Author Details
Raad Mozib Lalon
Professor
Department of Banking and Insurance
University of Dhaka
Email: raadmozib@du.ac.bd
Article Details
JBFS Volume 17 Number 1 (June) 2025
DOI:https://www.doi.org/
Received: 25 May, 2025
Accepted: 07 December, 2025
Published online: 31 December, 2025
Published in Print: 31 December, 2025
ISSN (Online) 3006-5720
ISSN (Print) 1990-5157
Abstract
This paper explores the dynamic impact of monetary policy on bank performance in Bangladesh considering panel data from 20 local conventional commercial banks spanning 2013 to 2024. Adopting a two-step System GMM estimation technique, the research rigorously examines the effects of key monetary policy instruments such as repo rate, T-bond rate, cash reserve ratio (CRR) and statutory liquidity ratio (SLR) on the profitability measures estimated with return on assets (ROA), return on equity (ROE) and net interest margin (NIM) ratio of banks.

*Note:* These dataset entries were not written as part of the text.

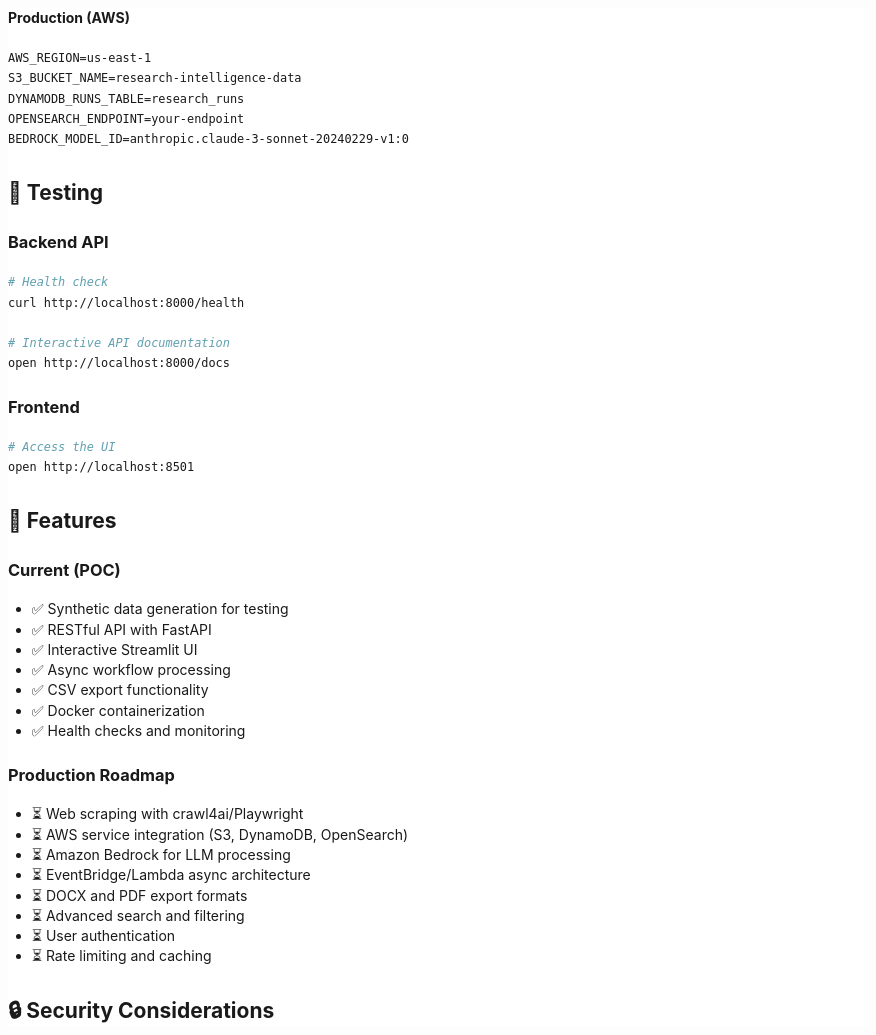 #### Production (AWS)
```env
AWS_REGION=us-east-1
S3_BUCKET_NAME=research-intelligence-data
DYNAMODB_RUNS_TABLE=research_runs
OPENSEARCH_ENDPOINT=your-endpoint
BEDROCK_MODEL_ID=anthropic.claude-3-sonnet-20240229-v1:0
```

## 🧪 Testing

### Backend API
```bash
# Health check
curl http://localhost:8000/health

# Interactive API documentation
open http://localhost:8000/docs
```

### Frontend
```bash
# Access the UI
open http://localhost:8501
```

## 🎨 Features

### Current (POC)
- ✅ Synthetic data generation for testing
- ✅ RESTful API with FastAPI
- ✅ Interactive Streamlit UI
- ✅ Async workflow processing
- ✅ CSV export functionality
- ✅ Docker containerization
- ✅ Health checks and monitoring

### Production Roadmap
- ⏳ Web scraping with crawl4ai/Playwright
- ⏳ AWS service integration (S3, DynamoDB, OpenSearch)
- ⏳ Amazon Bedrock for LLM processing
- ⏳ EventBridge/Lambda async architecture
- ⏳ DOCX and PDF export formats
- ⏳ Advanced search and filtering
- ⏳ User authentication
- ⏳ Rate limiting and caching

## 🔒 Security Considerations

The empirical results reveal that higher short-term interest rates adversely affect bank profitability by raising funding costs and compressing net interest margins while higher long-term interest rates and bank rates tend to enhance returns. Stricter reserve requirements significantly diminish profitability by limiting banks’ lending capacity. The study also finds that strong capital adequacy, operational efficiency and effective credit risk management are vital for enhanced bank performance. In addition, favorable macroeconomic conditions such as robust GDP growth and moderate inflation further support profitability. These findings underscore the need for a balanced and well-coordinated approach to monetary and regulatory policy enabling policymakers and practitioners to sustain profitability and promote stability within Bangladesh’s banking sector.